Sure, this is the schema I used...
<fieldType name="text_ngram" class="solr.TextField"
positionIncrementGap="100">
<analyzer type="index">
<tokenizer class="solr.KeywordTokenizerFactory"/>
<filter class="solr.LowerCaseFilterFactory"/>
<filter class="solr.StopFilterFactory" ignoreCase="true"
words="stopwords_en.txt" enablePositionIncrement="true"/>
<filter class="solr.EdgeNGramFilterFactory" minGramSize="2"
maxGramSize="15" side="front"/>
</analyzer>
<analyzer type="query">
<tokenizer class="solr.KeywordTokenizerFactory"/>
<filter class="solr.LowerCaseFilterFactory"/>
<filter class="solr.StopFilterFactory" ignoreCase="true"
words="stopwords_en.txt" enablePositionIncrement="true"/>
</analyzer>
</fieldType>
Input was CopyFielded into this field. So using your example...
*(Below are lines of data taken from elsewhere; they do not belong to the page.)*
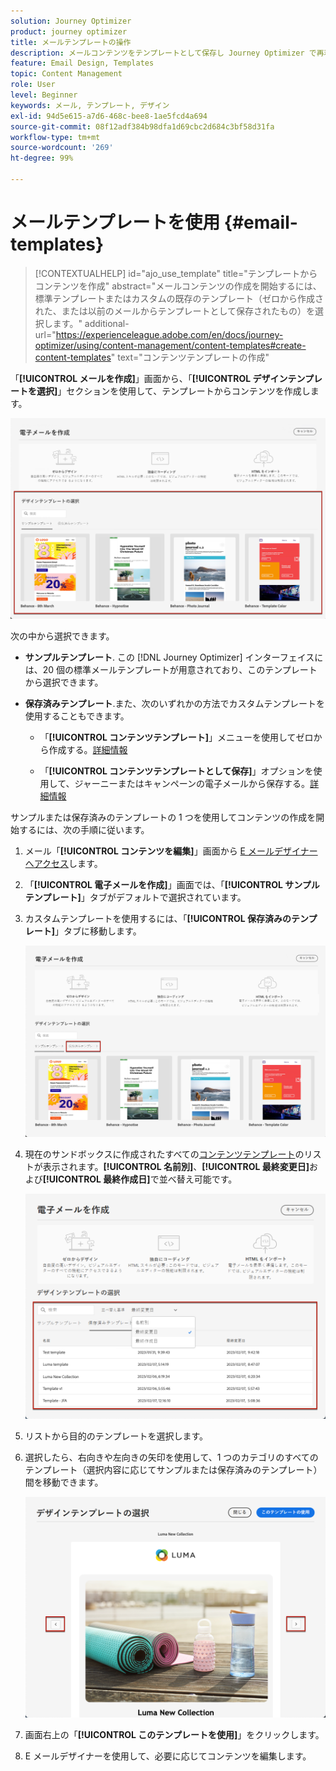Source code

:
 ```yaml
---
solution: Journey Optimizer
product: journey optimizer
title: メールテンプレートの操作
description: メールコンテンツをテンプレートとして保存し Journey Optimizer で再利用する方法を説明します
feature: Email Design, Templates
topic: Content Management
role: User
level: Beginner
keywords: メール, テンプレート, デザイン
exl-id: 94d5e615-a7d6-468c-bee8-1ae5fcd4a694
source-git-commit: 08f12adf384b98dfa1d69cbc2d684c3bf58d31fa
workflow-type: tm+mt
source-wordcount: '269'
ht-degree: 99%

---
```


# メールテンプレートを使用 {#email-templates}

>[!CONTEXTUALHELP]
>id="ajo_use_template"
>title="テンプレートからコンテンツを作成"
>abstract="メールコンテンツの作成を開始するには、標準テンプレートまたはカスタムの既存のテンプレート（ゼロから作成された、または以前のメールからテンプレートとして保存されたもの）を選択します。"
>additional-url="https://experienceleague.adobe.com/en/docs/journey-optimizer/using/content-management/content-templates#create-content-templates" text="コンテンツテンプレートの作成"

「**[!UICONTROL メールを作成]**」画面から、「**[!UICONTROL デザインテンプレートを選択]**」セクションを使用して、テンプレートからコンテンツを作成します。

![](assets/email_designer-templates.png)

次の中から選択できます。

* **サンプルテンプレート**. この [!DNL Journey Optimizer] インターフェイスには、20 個の標準メールテンプレートが用意されており、このテンプレートから選択できます。

* **保存済みテンプレート**.また、次のいずれかの方法でカスタムテンプレートを使用することもできます。

   * 「**[!UICONTROL コンテンツテンプレート]**」メニューを使用してゼロから作成する。[詳細情報](../content-management/content-templates.md#create-template-from-scratch)

   * 「**[!UICONTROL コンテンツテンプレートとして保存]**」オプションを使用して、ジャーニーまたはキャンペーンの電子メールから保存する。[詳細情報](../content-management/content-templates.md#save-as-template)

サンプルまたは保存済みのテンプレートの 1 つを使用してコンテンツの作成を開始するには、次の手順に従います。

1. メール「**[!UICONTROL コンテンツを編集]**」画面から [E メールデザイナーへアクセス](get-started-email-design.md)します。

1. 「**[!UICONTROL 電子メールを作成]**」画面では、「**[!UICONTROL サンプルテンプレート]**」タブがデフォルトで選択されています。 

1. カスタムテンプレートを使用するには、「**[!UICONTROL 保存済みのテンプレート]**」タブに移動します。

   ![](assets/email_designer-saved-templates-tab.png)

1. 現在のサンドボックスに作成されたすべての[コンテンツテンプレート](../content-management/content-templates.md#create-content-templates)のリストが表示されます。**[!UICONTROL 名前別]**、**[!UICONTROL 最終変更日]**&#x200B;および&#x200B;**[!UICONTROL 最終作成日]**&#x200B;で並べ替え可能です。

   ![](assets/email_designer-saved-templates-filter.png)

1. リストから目的のテンプレートを選択します。

1. 選択したら、右向きや左向きの矢印を使用して、1 つのカテゴリのすべてのテンプレート（選択内容に応じてサンプルまたは保存済みのテンプレート）間を移動できます。

   ![](assets/email_designer-saved-templates-navigate.png)

1. 画面右上の「**[!UICONTROL このテンプレートを使用]**」をクリックします。

1. E メールデザイナーを使用して、必要に応じてコンテンツを編集します。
Katy Perry gets split into ...
Ka, Kat, Katy, Katy 'space', Katy P etc
So when a user is initially inputting their search, you can use an ajax
call to search for each part of the query and return matches. This
system would return Katy Perry if a user has just typed in 'Ka' whereas
other schemas wouldnt.
Note that theres some assumptions here... for instance the entire phrase
is Tokenised so a search for Perry wouldnt return a match. Still found
it more effective for autosuggest than either the Suggestor options in
Solr 3.4 or using Spellchecker.
It is worth using Spellcheck on a failed search however.
Hope that helps
On 12/10/2011 09:34, Oliver Beattie wrote:
Hi Doug,
Sounds very interesting; would you mind sharing some details of how
exactly you did this? What request handler did you use etc?
Many thanks,
Oliver
On 11 October 2011 17:37, Doug McKenzie<doug.mcken...@firebox.com> wrote:
I've just done something similar and rather than using the Spellchecker went
for NEdgeGramFilters instead for the suggestions. Worth looking into imo
On 11/10/2011 16:13, Oliver Beattie wrote:
Hi,
I'm sure this is something that's probably been covered before, and I
shouldn't need to ask. But anyway. I'm trying to build an autosuggest
with org.apache.solr.spelling.suggest.Suggester
The content being searched is music artist names, so I need to be able
to deal with suggesting things like "Katy Perry" if the user types
"Katy Pe" (sorry, couldn't think of a more tasteful example off the
cuff). I've tried a few things, but so far none give satisfactory
results. Here's my current configuration:
<fieldType name="autosuggestString" class="solr.TextField"
omitNorms="true">
<analyzer type="index">
<tokenizer class="solr.KeywordTokenizerFactory"/>
<filter class="solr.LowerCaseFilterFactory"/>
<filter class="solr.TrimFilterFactory"/>
</analyzer>
</fieldType>
…for which I have a copyField called suggestionArtist. In my
solrconfig.xml I have:
<searchComponent name="autosuggester" class="solr.SpellCheckComponent">
<lst name="spellchecker">
<str name="name">autosuggester</str>
<str
name="classname">org.apache.solr.spelling.suggest.Suggester</str>
<str
name="lookupImpl">org.apache.solr.spelling.suggest.fst.FSTLookup</str>
<str name="field">suggestionArtist</str>
<float name="threshold">0.0005</float>
<str name="buildOnCommit">true</str>
</lst>
</searchComponent>
<requestHandler name="/suggest" class="solr.SearchHandler">
<lst name="defaults">
<str name="spellcheck">true</str>
<str name="spellcheck.dictionary">autosuggester</str>
<str name="spellcheck.onlyMorePopular">false</str>
<str name="spellcheck.count">5</str>
<str name="spellcheck.collate">true</str>
</lst>
<arr name="components">
<str>autosuggester</str>
</arr>
</requestHandler>
If anyone could give me any pointers, I'd be really grateful.
—Oliver